Which brings us to the other 99 percent, which has become a rallying cry for the Occupy Wall Street movement that made its way to Detroit last week.

Of course, that 99 percent is far from united. On the far right you have the Tea Party movement, which may have 99 percenters as its foot soldiers, but is being bankrolled by 1 percenters such as the billionaire Koch Brothers, who have never met either an environmental regulation or a tax of any sort that they liked.

And then there is the vast middle, much of which has been too battered and bewildered to know exactly why it is that their jobs are disappearing and their homes are being foreclosed on and they can no longer afford to send their kids to college.

But they are beginning to come together. We can say that with some certainty because, unlike The Detroit News' blowhard-in-chief Nolan Finley, we went out to talk with them on Friday when they gathered near the Spirit of Detroit for a march down Woodward.

The dailies placed the number of protesters at around 500. We'd say there were easily two to four times that many people, at least at its peak. 

And what struck us more than anything was how diverse a group it was. Retirees and students, besieged public workers and struggling business people. People of all colors, from the city and suburbs alike.

We met, for example, Frank Cusumano, a lawyer in his 40s from Macomb Township. A self-described Republican, Cusumano says he's a supporter of Rep. Ron Paul, a Texas Republican with a libertarian bent who's trying to win his party's presidential nomination.

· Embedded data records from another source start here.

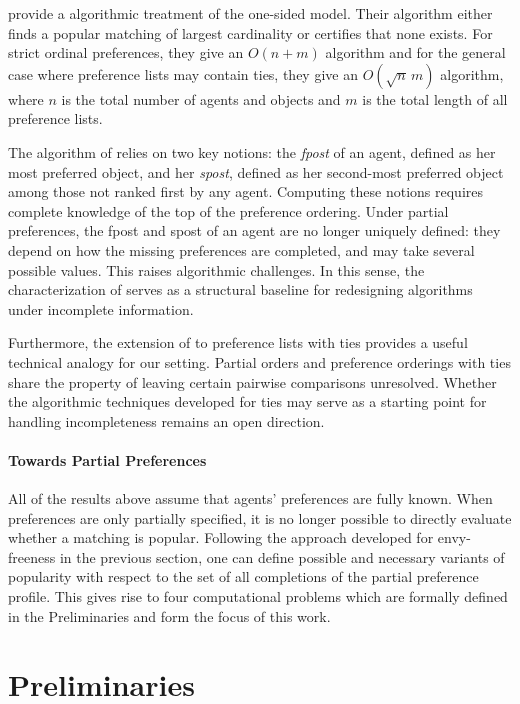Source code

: \documentclass{article}
\begin{document}
\cite{abraham2007popular} provide a algorithmic treatment of the one-sided model. 
Their algorithm either finds a popular matching of largest cardinality or certifies that none exists. 
For strict ordinal preferences, they give an $O(n+m)$ algorithm and for the general case where preference lists may contain ties, they give an $O(\sqrt{n}\, m)$ algorithm, where $n$ is the total number of agents and objects and $m$ is the total length of all preference lists.

The algorithm of \cite{abraham2007popular} relies on two key notions: the \emph{fpost} of an agent, defined as her most preferred object, and her \emph{spost}, defined as her second-most preferred object among those not ranked first by any agent. 
Computing these notions requires complete knowledge of the top of the preference ordering. 
Under partial preferences, the fpost and spost of an agent are no longer uniquely defined: they depend on how the missing preferences are completed, and may take several possible values. 
This raises algorithmic challenges.
In this sense, the characterization of \cite{abraham2007popular} serves as a structural baseline for redesigning algorithms under incomplete information.

Furthermore, the extension of \cite{abraham2007popular} to preference lists with ties provides a useful technical analogy for our setting.
Partial orders and preference orderings with ties share the property of leaving certain pairwise comparisons unresolved.
Whether the algorithmic techniques developed for ties may serve as a starting point for handling incompleteness remains an open direction.

\paragraph{Towards Partial Preferences}

All of the results above assume that agents' preferences are fully known. 
When preferences are only partially specified, it is no longer possible to directly evaluate whether a matching is popular. 
Following the approach developed for envy-freeness in the previous section, one can define possible and necessary variants of popularity with respect to the set of all completions of the partial preference profile. 
This gives rise to four computational problems which are formally defined in the Preliminaries and form the focus of this work.

\section{Preliminaries}
\end{document}
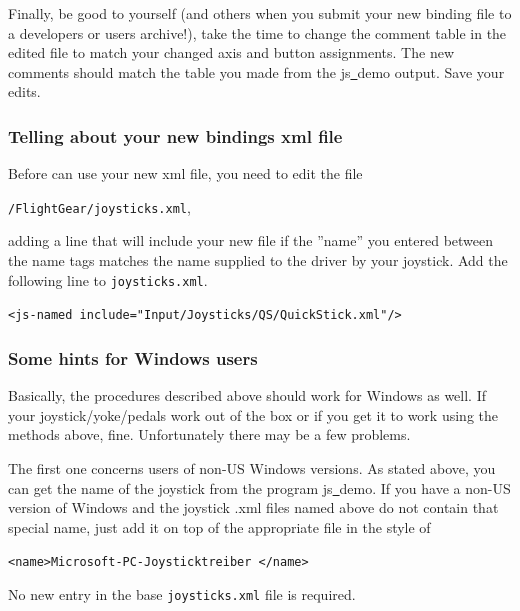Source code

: Finally, be good to yourself (and others when you submit your new binding file to a \FlightGear{} developers or users archive!), take the time to change the comment table in the edited file to match your changed axis and button assignments.  The new comments should match the table you made from the js\underline{~}demo output.  Save your edits.


\subsubsection{Telling \FlightGear{} about your new bindings xml file\label{telling}}
Before \FlightGear{} can use your new xml file, you need to edit the file

\noindent
 \texttt{/FlightGear/joysticks.xml},


\noindent 
adding a line that will include your new file if the ''name'' you entered between the name tags matches the name supplied to the driver by your joystick.  Add the following line to \texttt{joysticks.xml}.
\medskip

\noindent
	\texttt{<js-named include="Input/Joysticks/QS/QuickStick.xml"/>}
\medskip

\subsubsection{Some hints for Windows users\label{joyxp}}
Basically, the procedures described above should work for Windows as well. If your joystick/yoke/pedals work out of the box or if you get it to work using the methods above, fine. Unfortunately there may be a few problems.

The first one concerns users of non-US Windows versions. As stated above, you can get the name of the joystick from the program js\underline{~}demo. If you have a non-US version of Windows and the joystick .xml files named above do not contain that special name, just add it on top of the appropriate file in the style of
\medskip

 \texttt{<name>Microsoft-PC-Joysticktreiber </name>}
 \medskip

\noindent
No new entry in the base \texttt{joysticks.xml} file is required.

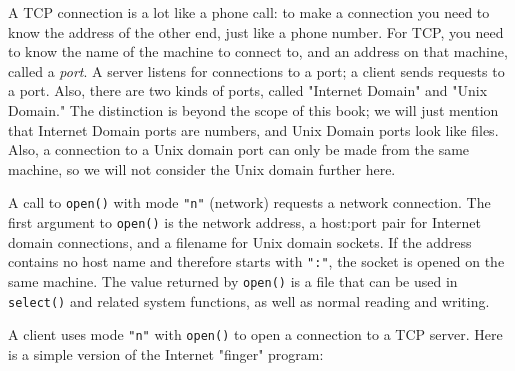 A TCP connection is a lot like a phone call: to make a connection you
need to know the address of the other end, just like a phone number.
For TCP, you need to know the name of the machine to connect to, and an
address on that machine, called a \textit{port}. A server listens for
connections to a port; a client sends requests to a port. Also, there
are two kinds of ports, called "Internet
Domain" and "Unix Domain."
The distinction is beyond the scope of this book; we will just mention
that Internet Domain ports are numbers, and Unix Domain ports look like
files. Also, a connection to a Unix domain port can only be made from
the same machine, so we will not consider the Unix domain further here.

A call to \texttt{open()} with mode
\texttt{"n"} (network) requests a network
connection. The first argument to \texttt{open()} is the network
address, a host:port pair for Internet domain connections, and a
filename for Unix domain sockets. If the address contains no host name
and therefore starts with \texttt{":"}, the
socket is opened on the same machine. The value returned by
\texttt{open()} is a file that can be used in \texttt{select()} and
related system functions, as well as normal reading and writing.

A client uses mode
\texttt{"n"} with \texttt{open()} to open a
connection to a TCP server. Here is a simple version of the Internet
"finger" program:


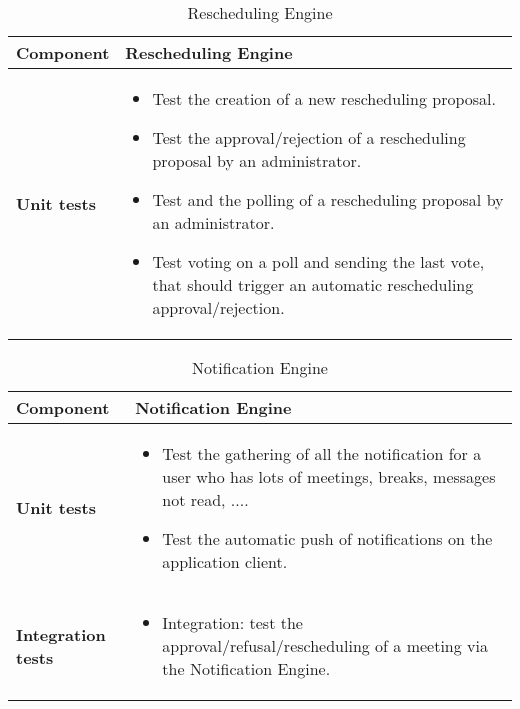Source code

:\begin{table}[h]	
	\centering
	\def\arraystretch{1.5}
	\begin{tabular}{|m{4cm}|m{12cm}|}
		\hline
		\textbf{Component} & Rescheduling Engine \\ \hline
		\textbf{Unit tests} & 
			\begin{itemize}
			\item Test the creation of a new rescheduling proposal.
			\item Test the approval/rejection of a rescheduling proposal by an administrator.
			\item Test and the polling of a rescheduling proposal by an administrator.
			\item Test voting on a poll and sending the last vote, that should trigger an automatic rescheduling approval/rejection.
			\end{itemize} \\ \hline
	\end{tabular}
	\caption{Rescheduling Engine}
\end{table}

\begin{table}[h]	
	\centering
	\def\arraystretch{1.5}
	\begin{tabular}{|m{4cm}|m{12cm}|}
		\hline
		\textbf{Component} & Notification Engine \\ \hline
		\textbf{Unit tests} & 
			\begin{itemize}
			\item Test the gathering of all the notification for a user who has lots of meetings, breaks, messages not read, ....
			\item Test the automatic push of notifications on the application client.
			\end{itemize} \\ \hline
		\textbf{Integration tests} & 
			\begin{itemize}
			\item Integration: test the approval/refusal/rescheduling of a meeting via the Notification Engine. 
			\end{itemize} \\ \hline
	\end{tabular}
	\caption{Notification Engine}
\end{table}

\clearpage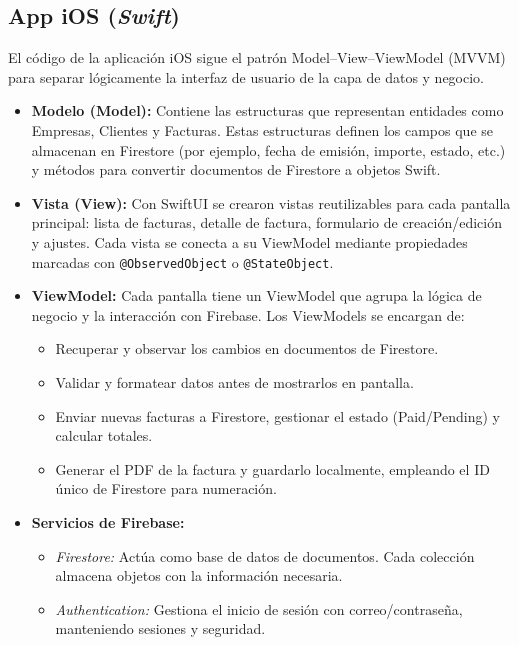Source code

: \subsection{App iOS (\textit{Swift})}

\begin{large}

El código de la aplicación iOS sigue el patrón Model–View–ViewModel (MVVM) para separar lógicamente la interfaz de usuario de la capa de datos y negocio. 
\begin{itemize}
  \item \textbf{Modelo (Model):} Contiene las estructuras que representan entidades como Empresas, Clientes y Facturas. Estas estructuras definen los campos que se almacenan en Firestore (por ejemplo, fecha de emisión, importe, estado, etc.) y métodos para convertir documentos de Firestore a objetos Swift.
  \item \textbf{Vista (View):} Con SwiftUI se crearon vistas reutilizables para cada pantalla principal: lista de facturas, detalle de factura, formulario de creación/edición y ajustes. Cada vista se conecta a su ViewModel mediante propiedades marcadas con \texttt{@ObservedObject} o \texttt{@StateObject}.
  \item \textbf{ViewModel:} Cada pantalla tiene un ViewModel que agrupa la lógica de negocio y la interacción con Firebase. Los ViewModels se encargan de:
    \begin{itemize}
      \item Recuperar y observar los cambios en documentos de Firestore.
      \item Validar y formatear datos antes de mostrarlos en pantalla.
      \item Enviar nuevas facturas a Firestore, gestionar el estado (Paid/Pending) y calcular totales.
      \item Generar el PDF de la factura y guardarlo localmente, empleando el ID único de Firestore para numeración.
    \end{itemize}
  \item \textbf{Servicios de Firebase:}  
    \begin{itemize}
      \item \textit{Firestore:} Actúa como base de datos de documentos. Cada colección almacena objetos con la información necesaria.
      \item \textit{Authentication:} Gestiona el inicio de sesión con correo/contraseña, manteniendo sesiones y seguridad.
    \end{itemize}
\end{itemize}

\end{large}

Cusumano even admitted to having attended a Tea Party rally or two. But what brought him out Friday was anger over the bank bailouts that followed the economic meltdown.

What we've witnessed, he says, is the "collapse of the middle class." As for talk that the left is attempting to wage class warfare, he says that war is already well under way, and that the poor and middle class are already suffering as a result. 

Occupy Wall Street is just the first sign that those who have been taking all the hits are beginning to try to fight back in a serious way.

There were others, too, who we spoke to who belie this as just a movement of struggling students and the unemployed — although you will find plenty of both camping out in the tent city that has sprung up in Grand Circus Park.

We went over there on Monday, where we ran into Justin Laskos, 21. He was helping to man a makeshift kitchen set up under tarps. Donations of food and supplies are streaming in, he says. We counted about 50 tents.

"Being part of this," he says, "is an exhilarating experience." 

It is a movement that is just beginning to take shape, and is only starting to find its way forward. It is a movement that is being fueled by the economics of inequality.

Look at what is happening around the world. And look at what is happening in Michigan.

And then try to find a reason to believe that things are going to get better without some sort of mass movement like the one that is taking shape before our eyes.